Michigan's Department of Transportation has announced a four-month project that will see it install vehicle-to-infrastructure technology (V2I) along a five-kilometre section of Interstate 75 near Detroit, making the state among the first U.S. jurisdictions to test V2I on a real-world scale.
Michigan's DOT (MDOT) is partnering with 3M on the pilot project, which will see that company supply equipment that will allow the road to "talk" to cars and test the autonomous vehicle technologies that many automakers are promising to have available by 2020.
According to a Michigan DOT press release, 3M's contributions will include high-tech stuff like dedicated short-range communication (DSRC) units at the roadside that will allow the highway to communicate with passing cars equipped with V2I features. Other materials include all-weather lane markings and retro-reflective signage that will allow vehicles' cameras and sensors to better judge the car's position on the road and glean information like the speed limit and road conditions. A happy side effect, says MDOT, is those enhanced markers will make it easier for people to see, too.
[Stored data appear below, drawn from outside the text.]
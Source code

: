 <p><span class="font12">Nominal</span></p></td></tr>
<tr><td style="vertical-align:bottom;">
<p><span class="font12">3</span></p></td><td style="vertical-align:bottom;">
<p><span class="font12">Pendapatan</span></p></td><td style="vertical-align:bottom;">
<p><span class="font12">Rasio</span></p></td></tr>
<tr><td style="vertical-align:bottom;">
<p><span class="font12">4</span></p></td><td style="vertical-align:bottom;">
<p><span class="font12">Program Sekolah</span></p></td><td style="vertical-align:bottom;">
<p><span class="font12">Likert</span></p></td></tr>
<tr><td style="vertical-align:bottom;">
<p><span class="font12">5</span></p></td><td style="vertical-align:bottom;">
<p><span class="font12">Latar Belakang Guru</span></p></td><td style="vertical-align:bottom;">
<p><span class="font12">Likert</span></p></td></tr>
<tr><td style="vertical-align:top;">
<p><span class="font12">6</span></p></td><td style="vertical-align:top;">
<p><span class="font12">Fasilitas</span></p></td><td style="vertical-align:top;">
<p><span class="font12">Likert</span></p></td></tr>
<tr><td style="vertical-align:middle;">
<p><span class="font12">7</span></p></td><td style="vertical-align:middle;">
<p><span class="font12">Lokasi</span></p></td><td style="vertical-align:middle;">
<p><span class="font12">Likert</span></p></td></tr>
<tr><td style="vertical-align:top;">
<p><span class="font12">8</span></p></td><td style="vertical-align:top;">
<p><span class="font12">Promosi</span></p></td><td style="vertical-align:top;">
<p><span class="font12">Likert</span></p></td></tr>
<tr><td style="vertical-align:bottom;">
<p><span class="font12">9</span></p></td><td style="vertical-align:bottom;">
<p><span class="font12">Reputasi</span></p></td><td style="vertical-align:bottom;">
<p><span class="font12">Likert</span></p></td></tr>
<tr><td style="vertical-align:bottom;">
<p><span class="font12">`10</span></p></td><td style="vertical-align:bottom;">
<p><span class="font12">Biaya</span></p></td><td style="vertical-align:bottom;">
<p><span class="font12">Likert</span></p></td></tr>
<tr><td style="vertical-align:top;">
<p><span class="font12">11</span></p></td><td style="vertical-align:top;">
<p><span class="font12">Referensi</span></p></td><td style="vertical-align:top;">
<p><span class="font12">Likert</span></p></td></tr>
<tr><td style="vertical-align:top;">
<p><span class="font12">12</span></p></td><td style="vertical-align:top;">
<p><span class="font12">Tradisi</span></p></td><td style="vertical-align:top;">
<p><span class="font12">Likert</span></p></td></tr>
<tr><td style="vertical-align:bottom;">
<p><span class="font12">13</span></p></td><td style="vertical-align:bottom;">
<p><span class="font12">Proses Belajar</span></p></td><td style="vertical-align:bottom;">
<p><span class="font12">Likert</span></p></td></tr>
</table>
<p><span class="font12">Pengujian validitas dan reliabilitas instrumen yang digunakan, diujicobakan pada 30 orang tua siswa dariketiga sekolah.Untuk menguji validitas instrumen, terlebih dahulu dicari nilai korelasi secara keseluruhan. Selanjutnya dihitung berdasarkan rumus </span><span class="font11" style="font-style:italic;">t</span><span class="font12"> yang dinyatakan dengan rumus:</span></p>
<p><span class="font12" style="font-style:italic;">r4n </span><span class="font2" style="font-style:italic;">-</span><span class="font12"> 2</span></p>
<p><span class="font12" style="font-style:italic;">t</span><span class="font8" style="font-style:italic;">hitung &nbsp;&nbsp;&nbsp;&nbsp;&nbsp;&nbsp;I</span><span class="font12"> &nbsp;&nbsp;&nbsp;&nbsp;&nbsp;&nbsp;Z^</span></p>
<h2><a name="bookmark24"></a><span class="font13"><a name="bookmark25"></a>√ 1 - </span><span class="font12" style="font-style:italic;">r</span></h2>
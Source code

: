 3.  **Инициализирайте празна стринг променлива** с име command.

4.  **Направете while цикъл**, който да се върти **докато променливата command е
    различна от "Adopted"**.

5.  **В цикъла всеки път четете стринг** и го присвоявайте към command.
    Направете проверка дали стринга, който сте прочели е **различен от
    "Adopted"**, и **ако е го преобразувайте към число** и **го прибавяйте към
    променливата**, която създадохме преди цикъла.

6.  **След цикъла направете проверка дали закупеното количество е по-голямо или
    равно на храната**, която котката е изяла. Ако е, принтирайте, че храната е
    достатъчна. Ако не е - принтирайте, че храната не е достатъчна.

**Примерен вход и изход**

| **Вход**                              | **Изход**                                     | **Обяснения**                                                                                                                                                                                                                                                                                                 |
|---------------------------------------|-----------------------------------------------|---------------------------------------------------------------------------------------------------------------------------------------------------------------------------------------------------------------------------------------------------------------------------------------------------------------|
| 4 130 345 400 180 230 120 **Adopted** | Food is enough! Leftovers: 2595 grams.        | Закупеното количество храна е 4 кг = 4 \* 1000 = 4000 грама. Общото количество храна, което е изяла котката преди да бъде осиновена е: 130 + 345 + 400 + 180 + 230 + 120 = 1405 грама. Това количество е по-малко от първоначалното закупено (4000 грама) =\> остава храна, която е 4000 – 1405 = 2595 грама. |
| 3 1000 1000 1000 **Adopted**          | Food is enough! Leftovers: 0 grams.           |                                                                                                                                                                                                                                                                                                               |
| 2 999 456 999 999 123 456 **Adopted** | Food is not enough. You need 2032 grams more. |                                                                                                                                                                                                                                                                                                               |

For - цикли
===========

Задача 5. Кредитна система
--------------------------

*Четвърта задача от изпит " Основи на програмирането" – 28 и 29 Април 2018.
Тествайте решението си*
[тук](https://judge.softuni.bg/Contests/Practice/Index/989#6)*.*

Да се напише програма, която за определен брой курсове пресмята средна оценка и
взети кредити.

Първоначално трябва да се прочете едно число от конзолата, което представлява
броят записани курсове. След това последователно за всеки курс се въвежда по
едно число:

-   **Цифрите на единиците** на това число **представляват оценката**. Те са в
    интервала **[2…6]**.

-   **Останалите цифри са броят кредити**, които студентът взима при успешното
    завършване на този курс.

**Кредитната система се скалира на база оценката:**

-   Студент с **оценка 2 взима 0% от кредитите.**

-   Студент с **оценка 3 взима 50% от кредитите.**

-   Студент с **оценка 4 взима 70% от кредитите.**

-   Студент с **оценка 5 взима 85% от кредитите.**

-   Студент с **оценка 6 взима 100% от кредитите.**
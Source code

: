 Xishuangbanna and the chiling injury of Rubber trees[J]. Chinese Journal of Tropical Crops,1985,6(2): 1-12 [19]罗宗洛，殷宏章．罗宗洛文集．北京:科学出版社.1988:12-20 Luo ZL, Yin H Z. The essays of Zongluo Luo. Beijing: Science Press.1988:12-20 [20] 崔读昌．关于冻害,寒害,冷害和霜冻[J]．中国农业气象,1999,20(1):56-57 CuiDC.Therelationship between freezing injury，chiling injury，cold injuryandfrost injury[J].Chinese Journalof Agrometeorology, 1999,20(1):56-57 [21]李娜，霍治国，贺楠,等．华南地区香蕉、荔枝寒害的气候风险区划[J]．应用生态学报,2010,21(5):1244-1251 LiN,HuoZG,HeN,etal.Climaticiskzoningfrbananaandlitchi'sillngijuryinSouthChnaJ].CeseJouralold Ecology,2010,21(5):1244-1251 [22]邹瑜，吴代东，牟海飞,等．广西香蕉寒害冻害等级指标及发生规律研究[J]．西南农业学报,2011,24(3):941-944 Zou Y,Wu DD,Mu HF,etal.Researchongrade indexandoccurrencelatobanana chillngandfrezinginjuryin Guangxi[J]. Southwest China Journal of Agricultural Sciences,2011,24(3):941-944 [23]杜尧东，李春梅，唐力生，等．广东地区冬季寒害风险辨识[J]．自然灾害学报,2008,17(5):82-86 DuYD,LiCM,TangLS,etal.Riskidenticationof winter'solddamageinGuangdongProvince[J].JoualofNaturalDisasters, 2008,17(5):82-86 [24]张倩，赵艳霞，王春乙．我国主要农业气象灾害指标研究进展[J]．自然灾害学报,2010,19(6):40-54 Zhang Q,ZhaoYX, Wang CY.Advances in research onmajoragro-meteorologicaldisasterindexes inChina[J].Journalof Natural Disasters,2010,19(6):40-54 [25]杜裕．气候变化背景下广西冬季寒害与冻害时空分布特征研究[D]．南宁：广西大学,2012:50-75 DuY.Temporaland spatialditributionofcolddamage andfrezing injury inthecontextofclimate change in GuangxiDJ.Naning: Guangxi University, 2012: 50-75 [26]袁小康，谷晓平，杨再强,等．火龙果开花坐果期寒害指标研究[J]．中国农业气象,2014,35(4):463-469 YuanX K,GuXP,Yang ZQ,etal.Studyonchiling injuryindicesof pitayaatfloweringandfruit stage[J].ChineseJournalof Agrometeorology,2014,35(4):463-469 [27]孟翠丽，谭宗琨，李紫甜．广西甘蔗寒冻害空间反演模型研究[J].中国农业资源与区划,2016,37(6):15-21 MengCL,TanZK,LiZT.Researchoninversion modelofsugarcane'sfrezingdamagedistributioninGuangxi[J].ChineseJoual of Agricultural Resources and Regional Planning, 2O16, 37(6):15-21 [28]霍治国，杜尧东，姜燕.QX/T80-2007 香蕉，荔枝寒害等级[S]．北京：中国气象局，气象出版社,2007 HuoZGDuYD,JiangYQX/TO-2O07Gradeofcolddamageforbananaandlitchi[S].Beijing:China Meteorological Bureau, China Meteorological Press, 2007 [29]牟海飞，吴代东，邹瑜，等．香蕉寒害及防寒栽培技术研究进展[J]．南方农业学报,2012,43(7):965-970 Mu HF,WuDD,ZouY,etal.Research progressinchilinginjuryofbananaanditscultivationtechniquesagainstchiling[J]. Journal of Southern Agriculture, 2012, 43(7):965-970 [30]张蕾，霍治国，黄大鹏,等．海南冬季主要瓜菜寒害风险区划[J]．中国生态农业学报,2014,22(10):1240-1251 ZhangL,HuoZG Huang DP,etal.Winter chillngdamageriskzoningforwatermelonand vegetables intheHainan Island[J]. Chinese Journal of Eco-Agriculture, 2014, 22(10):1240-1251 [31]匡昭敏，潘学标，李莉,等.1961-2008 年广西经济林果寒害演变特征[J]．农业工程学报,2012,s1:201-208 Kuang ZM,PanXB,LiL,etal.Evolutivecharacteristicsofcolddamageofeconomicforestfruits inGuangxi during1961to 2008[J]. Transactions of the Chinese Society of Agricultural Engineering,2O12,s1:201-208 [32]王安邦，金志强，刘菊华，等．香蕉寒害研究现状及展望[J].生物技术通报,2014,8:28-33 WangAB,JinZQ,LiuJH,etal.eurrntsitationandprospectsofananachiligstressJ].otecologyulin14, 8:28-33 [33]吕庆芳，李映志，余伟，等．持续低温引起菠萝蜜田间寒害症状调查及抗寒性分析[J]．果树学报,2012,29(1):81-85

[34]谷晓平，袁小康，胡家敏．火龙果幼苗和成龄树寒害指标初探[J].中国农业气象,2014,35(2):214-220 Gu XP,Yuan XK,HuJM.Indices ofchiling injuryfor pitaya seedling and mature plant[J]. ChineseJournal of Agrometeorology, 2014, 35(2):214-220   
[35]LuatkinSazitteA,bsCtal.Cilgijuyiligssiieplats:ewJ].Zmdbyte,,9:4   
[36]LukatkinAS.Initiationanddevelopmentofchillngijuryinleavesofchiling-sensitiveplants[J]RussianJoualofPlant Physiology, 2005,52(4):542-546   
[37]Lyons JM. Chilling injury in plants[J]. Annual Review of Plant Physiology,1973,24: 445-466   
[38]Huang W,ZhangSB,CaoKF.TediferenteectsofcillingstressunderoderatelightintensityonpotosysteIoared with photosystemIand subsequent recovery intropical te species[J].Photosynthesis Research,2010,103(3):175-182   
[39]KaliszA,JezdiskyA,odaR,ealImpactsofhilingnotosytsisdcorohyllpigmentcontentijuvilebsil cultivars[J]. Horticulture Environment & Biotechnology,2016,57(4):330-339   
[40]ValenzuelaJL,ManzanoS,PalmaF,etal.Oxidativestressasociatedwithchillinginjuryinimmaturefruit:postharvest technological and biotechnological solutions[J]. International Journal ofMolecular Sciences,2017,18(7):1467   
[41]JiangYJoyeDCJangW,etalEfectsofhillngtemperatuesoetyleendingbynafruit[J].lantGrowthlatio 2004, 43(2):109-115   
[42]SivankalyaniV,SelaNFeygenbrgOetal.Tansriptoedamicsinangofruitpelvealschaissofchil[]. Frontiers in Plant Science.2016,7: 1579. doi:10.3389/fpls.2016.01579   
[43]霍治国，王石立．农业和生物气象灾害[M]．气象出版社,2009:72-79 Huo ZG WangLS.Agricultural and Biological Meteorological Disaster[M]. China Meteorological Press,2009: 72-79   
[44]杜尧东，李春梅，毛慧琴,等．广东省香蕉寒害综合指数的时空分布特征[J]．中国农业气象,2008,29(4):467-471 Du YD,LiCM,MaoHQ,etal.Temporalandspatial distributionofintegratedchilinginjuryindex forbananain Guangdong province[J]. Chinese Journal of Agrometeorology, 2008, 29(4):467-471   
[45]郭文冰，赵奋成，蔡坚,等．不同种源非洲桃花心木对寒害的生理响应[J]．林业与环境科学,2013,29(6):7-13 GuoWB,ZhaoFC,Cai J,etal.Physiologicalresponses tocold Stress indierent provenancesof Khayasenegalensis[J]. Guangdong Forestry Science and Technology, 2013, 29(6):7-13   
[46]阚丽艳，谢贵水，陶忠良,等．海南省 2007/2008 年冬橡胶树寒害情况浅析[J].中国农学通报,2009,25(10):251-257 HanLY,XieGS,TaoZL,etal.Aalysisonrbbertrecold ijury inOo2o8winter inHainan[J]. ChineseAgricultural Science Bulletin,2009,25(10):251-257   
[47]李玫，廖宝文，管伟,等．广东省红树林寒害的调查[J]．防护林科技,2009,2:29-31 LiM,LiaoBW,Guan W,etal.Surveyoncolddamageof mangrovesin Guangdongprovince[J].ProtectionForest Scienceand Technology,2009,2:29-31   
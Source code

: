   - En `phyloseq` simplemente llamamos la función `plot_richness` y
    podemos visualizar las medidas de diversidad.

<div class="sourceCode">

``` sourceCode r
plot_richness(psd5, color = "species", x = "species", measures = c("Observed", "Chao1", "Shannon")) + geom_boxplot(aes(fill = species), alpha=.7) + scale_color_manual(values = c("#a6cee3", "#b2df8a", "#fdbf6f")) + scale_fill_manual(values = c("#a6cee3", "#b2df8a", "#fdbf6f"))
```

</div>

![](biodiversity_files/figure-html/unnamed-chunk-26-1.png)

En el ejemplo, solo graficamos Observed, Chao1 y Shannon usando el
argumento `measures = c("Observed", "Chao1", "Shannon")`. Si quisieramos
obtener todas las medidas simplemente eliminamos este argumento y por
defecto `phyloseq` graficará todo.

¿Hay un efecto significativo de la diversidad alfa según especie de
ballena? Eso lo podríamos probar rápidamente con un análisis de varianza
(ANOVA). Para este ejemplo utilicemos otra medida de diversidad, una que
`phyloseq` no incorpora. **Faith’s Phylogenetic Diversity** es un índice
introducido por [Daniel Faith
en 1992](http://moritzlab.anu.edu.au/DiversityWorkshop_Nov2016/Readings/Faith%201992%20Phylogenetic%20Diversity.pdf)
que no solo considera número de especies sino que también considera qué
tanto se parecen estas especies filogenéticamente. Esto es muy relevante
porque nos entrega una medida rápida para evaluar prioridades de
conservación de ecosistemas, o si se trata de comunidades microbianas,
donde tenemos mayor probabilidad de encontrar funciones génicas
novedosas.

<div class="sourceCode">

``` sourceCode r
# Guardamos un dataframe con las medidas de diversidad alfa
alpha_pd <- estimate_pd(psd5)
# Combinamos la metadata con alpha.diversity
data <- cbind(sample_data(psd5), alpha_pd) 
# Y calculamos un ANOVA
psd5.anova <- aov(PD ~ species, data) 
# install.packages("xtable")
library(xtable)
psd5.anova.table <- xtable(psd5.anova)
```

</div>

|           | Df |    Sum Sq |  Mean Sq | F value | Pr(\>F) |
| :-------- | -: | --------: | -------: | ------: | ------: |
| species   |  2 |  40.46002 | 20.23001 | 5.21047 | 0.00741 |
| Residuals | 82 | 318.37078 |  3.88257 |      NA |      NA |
This isn't North America's first experiment with V2I tech. Late last year, Audi and the City of Las Vegas announced a pilot project that saw the city install "smart" traffic signals that could tell the car when red lights would turn green.
V2I is only one component of the autonomous car equation. Cars that drive themselves also need vehicle-to-vehicle (V2V) capability, something that Cadillac began including in its CTS sedan earlier this year.
Michigan's first stretch of smart highway will be ready later this year, but its larger I-75 modernization project will eventually see close to 30 km of the highway rebuilt with a view to supporting "advanced technology and vehicles of the future."